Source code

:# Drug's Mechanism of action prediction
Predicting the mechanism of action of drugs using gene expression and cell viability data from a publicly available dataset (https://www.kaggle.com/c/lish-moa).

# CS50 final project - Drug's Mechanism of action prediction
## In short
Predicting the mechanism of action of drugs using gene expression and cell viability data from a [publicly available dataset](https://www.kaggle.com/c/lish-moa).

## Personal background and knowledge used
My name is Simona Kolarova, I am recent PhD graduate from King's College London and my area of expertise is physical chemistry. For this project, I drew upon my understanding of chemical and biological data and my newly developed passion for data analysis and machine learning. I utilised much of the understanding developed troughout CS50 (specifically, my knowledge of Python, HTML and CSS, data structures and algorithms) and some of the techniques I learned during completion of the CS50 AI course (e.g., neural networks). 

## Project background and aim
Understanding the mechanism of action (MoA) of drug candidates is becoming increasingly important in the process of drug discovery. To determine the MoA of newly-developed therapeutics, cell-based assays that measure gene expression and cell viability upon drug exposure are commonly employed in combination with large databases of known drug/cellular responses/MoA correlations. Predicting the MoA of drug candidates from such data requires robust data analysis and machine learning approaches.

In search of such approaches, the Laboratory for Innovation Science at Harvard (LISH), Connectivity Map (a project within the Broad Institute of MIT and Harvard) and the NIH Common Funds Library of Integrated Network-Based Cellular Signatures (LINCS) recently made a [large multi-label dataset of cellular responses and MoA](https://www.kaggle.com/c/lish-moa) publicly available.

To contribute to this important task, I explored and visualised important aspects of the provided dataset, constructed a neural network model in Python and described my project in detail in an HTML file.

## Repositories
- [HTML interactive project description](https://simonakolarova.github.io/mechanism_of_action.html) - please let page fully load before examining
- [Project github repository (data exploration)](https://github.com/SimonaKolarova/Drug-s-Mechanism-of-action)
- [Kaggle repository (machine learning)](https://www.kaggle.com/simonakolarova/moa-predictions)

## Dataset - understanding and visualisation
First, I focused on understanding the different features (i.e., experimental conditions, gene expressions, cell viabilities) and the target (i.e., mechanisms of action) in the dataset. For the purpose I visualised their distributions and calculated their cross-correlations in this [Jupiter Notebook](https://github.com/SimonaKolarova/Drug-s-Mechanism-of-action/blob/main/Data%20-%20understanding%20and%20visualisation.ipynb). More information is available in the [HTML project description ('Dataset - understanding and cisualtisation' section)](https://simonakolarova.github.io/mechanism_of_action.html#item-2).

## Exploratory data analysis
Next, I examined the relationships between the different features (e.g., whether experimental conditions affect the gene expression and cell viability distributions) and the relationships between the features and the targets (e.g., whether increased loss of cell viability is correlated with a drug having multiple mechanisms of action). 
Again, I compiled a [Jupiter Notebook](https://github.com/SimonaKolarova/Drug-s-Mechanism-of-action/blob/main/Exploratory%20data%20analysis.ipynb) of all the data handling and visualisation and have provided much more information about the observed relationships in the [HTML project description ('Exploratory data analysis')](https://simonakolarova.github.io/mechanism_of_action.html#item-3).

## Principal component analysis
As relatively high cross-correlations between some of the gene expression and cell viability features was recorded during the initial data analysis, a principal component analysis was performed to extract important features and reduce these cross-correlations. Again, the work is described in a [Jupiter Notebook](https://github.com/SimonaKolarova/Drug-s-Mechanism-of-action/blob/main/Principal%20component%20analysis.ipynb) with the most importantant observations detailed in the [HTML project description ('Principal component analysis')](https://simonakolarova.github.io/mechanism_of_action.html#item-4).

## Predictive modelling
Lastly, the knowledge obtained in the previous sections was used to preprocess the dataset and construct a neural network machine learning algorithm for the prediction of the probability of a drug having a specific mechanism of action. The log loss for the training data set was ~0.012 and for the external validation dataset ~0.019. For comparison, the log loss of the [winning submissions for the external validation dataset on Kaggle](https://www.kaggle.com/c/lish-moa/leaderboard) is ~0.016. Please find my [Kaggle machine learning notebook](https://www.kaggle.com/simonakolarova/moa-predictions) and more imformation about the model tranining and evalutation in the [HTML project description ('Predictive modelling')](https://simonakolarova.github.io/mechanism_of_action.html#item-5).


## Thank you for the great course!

---------------

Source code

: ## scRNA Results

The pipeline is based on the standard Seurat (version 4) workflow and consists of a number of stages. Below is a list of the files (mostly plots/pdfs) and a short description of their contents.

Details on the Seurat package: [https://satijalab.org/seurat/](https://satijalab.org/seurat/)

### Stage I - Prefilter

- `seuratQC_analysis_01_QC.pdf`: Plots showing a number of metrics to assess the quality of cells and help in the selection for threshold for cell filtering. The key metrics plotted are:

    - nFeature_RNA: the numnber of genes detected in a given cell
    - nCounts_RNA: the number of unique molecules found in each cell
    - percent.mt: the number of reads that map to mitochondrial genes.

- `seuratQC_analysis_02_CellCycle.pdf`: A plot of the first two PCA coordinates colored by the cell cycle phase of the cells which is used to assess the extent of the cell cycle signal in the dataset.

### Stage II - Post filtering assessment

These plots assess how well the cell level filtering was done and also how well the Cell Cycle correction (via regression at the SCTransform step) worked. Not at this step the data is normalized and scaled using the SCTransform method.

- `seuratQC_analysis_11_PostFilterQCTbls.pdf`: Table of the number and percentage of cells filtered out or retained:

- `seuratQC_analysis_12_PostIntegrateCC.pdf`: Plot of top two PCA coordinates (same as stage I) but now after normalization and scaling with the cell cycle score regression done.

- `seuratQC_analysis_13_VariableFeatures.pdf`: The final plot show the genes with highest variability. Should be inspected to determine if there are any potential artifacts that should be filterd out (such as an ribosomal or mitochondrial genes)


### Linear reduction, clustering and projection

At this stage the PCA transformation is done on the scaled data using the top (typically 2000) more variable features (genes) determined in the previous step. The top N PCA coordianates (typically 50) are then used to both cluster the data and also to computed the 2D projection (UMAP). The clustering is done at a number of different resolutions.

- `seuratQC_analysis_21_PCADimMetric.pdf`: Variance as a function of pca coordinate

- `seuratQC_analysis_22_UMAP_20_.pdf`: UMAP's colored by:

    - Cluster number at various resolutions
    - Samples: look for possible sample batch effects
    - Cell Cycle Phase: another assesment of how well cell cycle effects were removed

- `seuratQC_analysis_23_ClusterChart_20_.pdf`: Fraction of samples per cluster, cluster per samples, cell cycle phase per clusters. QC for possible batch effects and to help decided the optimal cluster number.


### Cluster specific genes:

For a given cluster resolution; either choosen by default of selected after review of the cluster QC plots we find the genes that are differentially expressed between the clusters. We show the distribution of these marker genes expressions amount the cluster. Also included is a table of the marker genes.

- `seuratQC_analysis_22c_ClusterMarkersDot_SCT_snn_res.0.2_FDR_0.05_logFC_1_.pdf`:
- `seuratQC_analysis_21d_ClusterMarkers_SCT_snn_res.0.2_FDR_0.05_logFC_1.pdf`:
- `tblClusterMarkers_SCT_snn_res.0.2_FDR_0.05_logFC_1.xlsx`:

---------------

## [Task directions]
The exact lines of the material above starting at the one that contains "In search of" and ending at the one that contains "- [HTML interactive" are what to retype; leave out everything else.

## [Solution]
In search of such approaches, the Laboratory for Innovation Science at Harvard (LISH), Connectivity Map (a project within the Broad Institute of MIT and Harvard) and the NIH Common Funds Library of Integrated Network-Based Cellular Signatures (LINCS) recently made a [large multi-label dataset of cellular responses and MoA](https://www.kaggle.com/c/lish-moa) publicly available.

To contribute to this important task, I explored and visualised important aspects of the provided dataset, constructed a neural network model in Python and described my project in detail in an HTML file.

## Repositories
- [HTML interactive project description](https://simonakolarova.github.io/mechanism_of_action.html) - please let page fully load before examining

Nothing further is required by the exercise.